• Try it:
Pick out every line in the data below that holds "expenses".

• Study material:
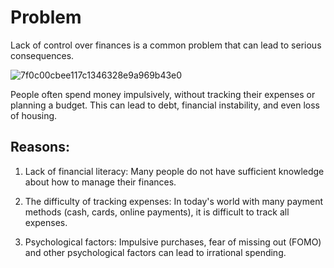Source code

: # Problem

Lack of control over finances is a 
common problem that can lead to 
serious consequences. 

![7f0c00cbee117c1346328e9a969b43e0](https://github.com/Vanya737/Finance/assets/144817452/08c672c9-f147-4f2b-bb9d-6dd17dd37d7f=250x250)


 People often spend money 
 impulsively, without tracking their expenses or planning a budget. 
 This can lead to debt, financial instability, and even loss of housing.

 ## Reasons:
   1. Lack of financial literacy: Many people do not have sufficient 
      knowledge about how to manage their finances. 
       
   2.  The difficulty of tracking expenses: In today's world with many 
       payment methods 
       (cash, cards, online payments), it is difficult to track all expenses.

   3.   Psychological factors: Impulsive purchases, fear of missing out (FOMO) and other 
        psychological factors can lead to irrational spending.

• Response to the exercise:
 impulsively, without tracking their expenses or planning a budget. 
   2.  The difficulty of tracking expenses: In today's world with many 
       (cash, cards, online payments), it is difficult to track all expenses.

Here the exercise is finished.